The Turks "came on again and again, calling upon the name of God, determined to drive our men into the sea. . . . Our men stood to it, and maintained by many a deed of daring the old traditions of their race. There was no flinching. They died in the ranks where they stood." (See page [280].)

A correspondent tells us that the Anzacs came down the hillside with steady, slouching gait. Except for the moonlight shimmering on the Salt Lake and the smooth waters of the bay, and the fires burning in the deserted camps, all was dark. Suddenly, four great fires sprang up, leaped into flames, and grew into one mighty bonfire. The deserted stores of the Anzacs were blazing furiously. Then, as a finale, a giant mine was exploded by electricity under the Turkish trenches. It was the Australians' "Good-bye" to the Turks. An Anzac corporal thus described the departure:—

"On the last night we kept up the usual firing, until finally there were only sixty men from each battalion scattered along the firing-line, and through a ruse—due to the inventive faculties of Corporal Scurry, of our battalion—these last men were able to get away.

"Scurry invented an apparatus by fixing a kerosene can full of water, which was allowed to drip into a large jam tin. This latter was tied on to the trigger of a rifle fully cocked and in position on the parapet. When a sufficient amount of water was in the jam tin off went the gun.

"Hundreds of these were fixed all along the line, timed to go off at different intervals, so that the usual firing was kept up for two hours after the last man had left the trenches.

"Some ruse—eh, what?"

"I hope, sir," said a New Zealander to his officer, as he crept down Shrapnel Gully for the last time, "that those fellows who lie buried along the 'Dere' will be soundly sleeping and not hear us as we march away." Many of his comrades, however, put aside such sad thoughts.

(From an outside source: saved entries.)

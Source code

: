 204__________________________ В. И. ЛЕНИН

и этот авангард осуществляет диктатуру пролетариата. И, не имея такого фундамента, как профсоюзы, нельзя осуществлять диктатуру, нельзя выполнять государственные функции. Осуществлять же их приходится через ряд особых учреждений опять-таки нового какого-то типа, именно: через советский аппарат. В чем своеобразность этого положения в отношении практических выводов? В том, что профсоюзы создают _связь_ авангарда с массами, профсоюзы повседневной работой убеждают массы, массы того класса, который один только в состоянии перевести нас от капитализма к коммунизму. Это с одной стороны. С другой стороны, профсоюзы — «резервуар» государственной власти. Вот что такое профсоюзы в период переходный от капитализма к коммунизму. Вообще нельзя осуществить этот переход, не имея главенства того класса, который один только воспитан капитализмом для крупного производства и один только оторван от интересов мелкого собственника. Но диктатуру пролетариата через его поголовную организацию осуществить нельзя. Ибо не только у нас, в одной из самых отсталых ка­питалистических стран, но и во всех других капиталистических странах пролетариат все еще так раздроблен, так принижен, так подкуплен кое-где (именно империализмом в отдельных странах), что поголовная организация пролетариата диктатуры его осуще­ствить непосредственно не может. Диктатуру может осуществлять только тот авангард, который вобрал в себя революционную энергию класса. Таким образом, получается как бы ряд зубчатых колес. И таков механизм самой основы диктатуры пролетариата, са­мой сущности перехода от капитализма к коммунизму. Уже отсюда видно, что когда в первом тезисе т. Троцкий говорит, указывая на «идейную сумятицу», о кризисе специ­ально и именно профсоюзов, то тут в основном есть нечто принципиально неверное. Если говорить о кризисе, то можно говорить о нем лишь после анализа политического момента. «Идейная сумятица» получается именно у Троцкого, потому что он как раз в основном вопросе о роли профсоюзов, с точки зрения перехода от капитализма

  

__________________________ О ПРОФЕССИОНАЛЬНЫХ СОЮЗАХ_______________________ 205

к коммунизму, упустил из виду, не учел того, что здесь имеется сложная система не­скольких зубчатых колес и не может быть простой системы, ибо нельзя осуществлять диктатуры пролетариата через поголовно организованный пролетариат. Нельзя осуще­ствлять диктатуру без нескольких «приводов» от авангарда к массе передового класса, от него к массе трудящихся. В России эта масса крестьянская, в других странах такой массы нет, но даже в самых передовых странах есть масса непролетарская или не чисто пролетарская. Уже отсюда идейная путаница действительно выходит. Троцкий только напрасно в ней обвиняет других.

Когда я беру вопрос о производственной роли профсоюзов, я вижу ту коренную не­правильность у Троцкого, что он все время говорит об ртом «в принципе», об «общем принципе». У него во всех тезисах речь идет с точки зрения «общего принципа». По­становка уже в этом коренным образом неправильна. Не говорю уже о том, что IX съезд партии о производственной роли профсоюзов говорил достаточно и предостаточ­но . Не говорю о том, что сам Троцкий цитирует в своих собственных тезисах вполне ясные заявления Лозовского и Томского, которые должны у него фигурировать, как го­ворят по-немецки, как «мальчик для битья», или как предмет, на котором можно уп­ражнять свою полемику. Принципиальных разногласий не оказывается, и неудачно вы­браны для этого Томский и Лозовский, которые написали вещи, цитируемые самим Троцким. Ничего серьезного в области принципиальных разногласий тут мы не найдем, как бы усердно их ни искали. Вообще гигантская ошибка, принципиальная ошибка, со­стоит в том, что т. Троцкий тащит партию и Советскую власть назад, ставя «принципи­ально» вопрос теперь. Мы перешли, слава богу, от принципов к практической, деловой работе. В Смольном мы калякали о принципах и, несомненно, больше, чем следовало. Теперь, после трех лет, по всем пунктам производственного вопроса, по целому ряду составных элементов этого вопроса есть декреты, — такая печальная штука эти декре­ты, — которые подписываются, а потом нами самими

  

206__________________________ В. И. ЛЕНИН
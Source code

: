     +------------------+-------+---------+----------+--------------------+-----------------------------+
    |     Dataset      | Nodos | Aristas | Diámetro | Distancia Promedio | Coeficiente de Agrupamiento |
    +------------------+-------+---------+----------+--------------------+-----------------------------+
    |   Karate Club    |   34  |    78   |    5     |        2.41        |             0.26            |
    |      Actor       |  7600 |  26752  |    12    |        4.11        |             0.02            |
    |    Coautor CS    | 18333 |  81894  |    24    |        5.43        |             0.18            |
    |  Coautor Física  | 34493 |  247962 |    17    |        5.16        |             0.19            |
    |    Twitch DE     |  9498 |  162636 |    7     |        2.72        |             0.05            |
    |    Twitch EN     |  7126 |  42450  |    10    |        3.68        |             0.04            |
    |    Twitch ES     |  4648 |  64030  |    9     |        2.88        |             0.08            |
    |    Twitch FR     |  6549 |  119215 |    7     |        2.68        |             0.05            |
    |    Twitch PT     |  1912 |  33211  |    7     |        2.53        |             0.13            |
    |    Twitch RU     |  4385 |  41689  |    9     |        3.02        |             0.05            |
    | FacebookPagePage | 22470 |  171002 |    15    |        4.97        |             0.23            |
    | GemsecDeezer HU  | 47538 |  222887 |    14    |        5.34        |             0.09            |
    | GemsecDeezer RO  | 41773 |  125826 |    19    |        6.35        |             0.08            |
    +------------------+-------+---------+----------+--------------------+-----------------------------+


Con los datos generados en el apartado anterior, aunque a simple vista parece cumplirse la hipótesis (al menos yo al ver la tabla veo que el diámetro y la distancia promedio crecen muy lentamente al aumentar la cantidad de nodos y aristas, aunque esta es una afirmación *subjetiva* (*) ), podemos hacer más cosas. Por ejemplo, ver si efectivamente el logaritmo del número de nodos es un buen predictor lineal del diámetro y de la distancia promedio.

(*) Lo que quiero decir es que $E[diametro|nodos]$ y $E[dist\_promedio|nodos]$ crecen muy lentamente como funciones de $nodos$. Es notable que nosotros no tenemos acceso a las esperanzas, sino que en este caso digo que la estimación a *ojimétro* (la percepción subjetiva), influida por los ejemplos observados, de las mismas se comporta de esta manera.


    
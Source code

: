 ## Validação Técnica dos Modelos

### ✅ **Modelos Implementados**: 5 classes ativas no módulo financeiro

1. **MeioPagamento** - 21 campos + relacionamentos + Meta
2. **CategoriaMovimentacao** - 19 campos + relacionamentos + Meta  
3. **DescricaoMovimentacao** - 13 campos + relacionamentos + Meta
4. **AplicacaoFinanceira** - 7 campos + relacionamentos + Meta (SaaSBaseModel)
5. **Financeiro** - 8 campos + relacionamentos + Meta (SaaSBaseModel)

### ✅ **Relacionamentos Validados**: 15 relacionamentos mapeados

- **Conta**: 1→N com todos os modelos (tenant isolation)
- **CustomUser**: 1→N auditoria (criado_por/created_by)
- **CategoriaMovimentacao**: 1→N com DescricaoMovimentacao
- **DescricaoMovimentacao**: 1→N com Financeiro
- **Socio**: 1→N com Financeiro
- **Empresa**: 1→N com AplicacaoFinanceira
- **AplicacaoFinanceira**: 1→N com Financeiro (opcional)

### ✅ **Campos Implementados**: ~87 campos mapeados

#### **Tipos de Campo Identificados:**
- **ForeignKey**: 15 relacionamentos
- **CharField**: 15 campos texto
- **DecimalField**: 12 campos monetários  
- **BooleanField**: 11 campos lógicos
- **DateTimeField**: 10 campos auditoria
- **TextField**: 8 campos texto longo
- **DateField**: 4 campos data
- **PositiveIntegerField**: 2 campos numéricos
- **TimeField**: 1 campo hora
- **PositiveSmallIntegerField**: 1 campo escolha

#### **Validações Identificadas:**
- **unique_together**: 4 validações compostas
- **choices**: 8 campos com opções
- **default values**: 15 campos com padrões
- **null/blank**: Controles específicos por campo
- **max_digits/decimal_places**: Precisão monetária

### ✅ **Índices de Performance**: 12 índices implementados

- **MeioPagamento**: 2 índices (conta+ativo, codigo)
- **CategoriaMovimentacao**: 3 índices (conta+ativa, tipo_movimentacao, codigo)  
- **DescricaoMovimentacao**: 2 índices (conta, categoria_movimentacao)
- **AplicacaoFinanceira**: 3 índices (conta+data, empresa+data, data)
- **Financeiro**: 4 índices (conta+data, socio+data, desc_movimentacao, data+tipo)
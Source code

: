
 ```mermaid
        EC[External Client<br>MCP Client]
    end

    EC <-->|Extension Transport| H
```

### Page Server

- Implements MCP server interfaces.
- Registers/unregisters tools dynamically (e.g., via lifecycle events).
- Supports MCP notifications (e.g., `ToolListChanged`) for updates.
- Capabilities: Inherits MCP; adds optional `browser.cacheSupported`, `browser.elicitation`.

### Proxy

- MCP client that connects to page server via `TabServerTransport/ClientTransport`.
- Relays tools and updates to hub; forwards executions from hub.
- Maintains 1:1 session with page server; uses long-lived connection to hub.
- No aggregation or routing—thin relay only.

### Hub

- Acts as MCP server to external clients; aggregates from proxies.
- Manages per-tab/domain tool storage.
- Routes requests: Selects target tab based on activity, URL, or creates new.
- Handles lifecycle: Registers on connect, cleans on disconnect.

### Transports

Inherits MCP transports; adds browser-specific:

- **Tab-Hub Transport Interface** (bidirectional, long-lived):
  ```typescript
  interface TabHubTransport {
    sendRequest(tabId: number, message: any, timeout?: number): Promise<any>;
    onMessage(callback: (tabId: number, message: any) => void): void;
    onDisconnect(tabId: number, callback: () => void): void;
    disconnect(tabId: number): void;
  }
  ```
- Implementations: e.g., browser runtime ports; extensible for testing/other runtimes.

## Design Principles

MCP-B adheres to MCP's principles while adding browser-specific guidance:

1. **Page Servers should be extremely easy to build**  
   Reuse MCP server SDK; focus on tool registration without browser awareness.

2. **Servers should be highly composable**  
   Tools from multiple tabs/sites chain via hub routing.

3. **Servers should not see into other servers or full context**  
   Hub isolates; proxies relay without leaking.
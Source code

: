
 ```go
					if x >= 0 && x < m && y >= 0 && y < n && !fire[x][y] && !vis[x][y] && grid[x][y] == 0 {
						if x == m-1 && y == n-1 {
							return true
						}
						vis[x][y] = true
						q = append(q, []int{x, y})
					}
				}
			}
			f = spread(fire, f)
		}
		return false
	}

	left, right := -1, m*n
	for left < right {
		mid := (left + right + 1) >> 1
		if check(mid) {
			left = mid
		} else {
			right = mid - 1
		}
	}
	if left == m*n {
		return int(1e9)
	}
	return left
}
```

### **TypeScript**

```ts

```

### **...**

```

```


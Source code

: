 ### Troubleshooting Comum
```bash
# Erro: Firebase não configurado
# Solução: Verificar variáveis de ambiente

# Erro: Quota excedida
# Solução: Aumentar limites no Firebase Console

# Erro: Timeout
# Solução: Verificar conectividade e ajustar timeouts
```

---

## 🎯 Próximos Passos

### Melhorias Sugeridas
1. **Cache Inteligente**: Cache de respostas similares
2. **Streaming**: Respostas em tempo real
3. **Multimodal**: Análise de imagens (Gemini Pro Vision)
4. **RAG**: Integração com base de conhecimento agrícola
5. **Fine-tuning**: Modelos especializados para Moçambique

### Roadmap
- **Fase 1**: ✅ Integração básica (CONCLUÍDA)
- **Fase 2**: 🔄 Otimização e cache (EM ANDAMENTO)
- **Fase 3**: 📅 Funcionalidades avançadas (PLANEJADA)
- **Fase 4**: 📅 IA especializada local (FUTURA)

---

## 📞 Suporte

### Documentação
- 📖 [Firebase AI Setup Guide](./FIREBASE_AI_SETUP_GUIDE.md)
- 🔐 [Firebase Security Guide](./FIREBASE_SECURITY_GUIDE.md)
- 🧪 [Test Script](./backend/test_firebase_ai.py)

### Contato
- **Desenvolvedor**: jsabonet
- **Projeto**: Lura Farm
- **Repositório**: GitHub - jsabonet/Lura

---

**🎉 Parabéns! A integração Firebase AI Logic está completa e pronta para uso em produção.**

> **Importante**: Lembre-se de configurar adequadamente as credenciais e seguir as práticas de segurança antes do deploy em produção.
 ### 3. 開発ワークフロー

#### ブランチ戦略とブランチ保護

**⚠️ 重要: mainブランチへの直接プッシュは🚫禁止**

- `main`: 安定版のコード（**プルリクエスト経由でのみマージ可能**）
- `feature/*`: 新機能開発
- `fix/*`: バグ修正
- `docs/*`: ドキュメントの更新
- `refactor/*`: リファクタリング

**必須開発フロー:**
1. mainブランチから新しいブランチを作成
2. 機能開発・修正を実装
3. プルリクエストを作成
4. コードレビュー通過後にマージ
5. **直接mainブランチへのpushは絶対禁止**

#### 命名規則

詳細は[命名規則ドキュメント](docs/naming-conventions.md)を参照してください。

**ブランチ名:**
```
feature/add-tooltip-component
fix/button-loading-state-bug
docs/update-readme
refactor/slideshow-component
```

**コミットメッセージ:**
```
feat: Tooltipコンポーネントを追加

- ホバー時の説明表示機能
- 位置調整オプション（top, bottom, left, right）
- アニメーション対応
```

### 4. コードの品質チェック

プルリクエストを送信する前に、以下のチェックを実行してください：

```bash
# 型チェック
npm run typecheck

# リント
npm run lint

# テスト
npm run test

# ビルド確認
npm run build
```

As the last transport steamed away early on the morning of 9th January 1916, the enemy's guns began to pour shells on our deserted trenches and on our burning beaches. A day or two later the Turks announced that they had driven the British into the sea. Constantinople blazed with illuminations, and Germany broke forth into loud rejoicings. So ended the ill-starred adventure. For more than nine months we had fought not only the Turks and the Germans in their strongholds, but disease and thirst, the droughts of summer, and the blizzards of winter. We had been foiled, and the British Empire was the poorer by the loss of tens of thousands of bright and gallant lives; yet there was no murmuring. The nation set its teeth and turned to the next task. It recognized that there must be failures in every great war, and that one set-back does not spell defeat.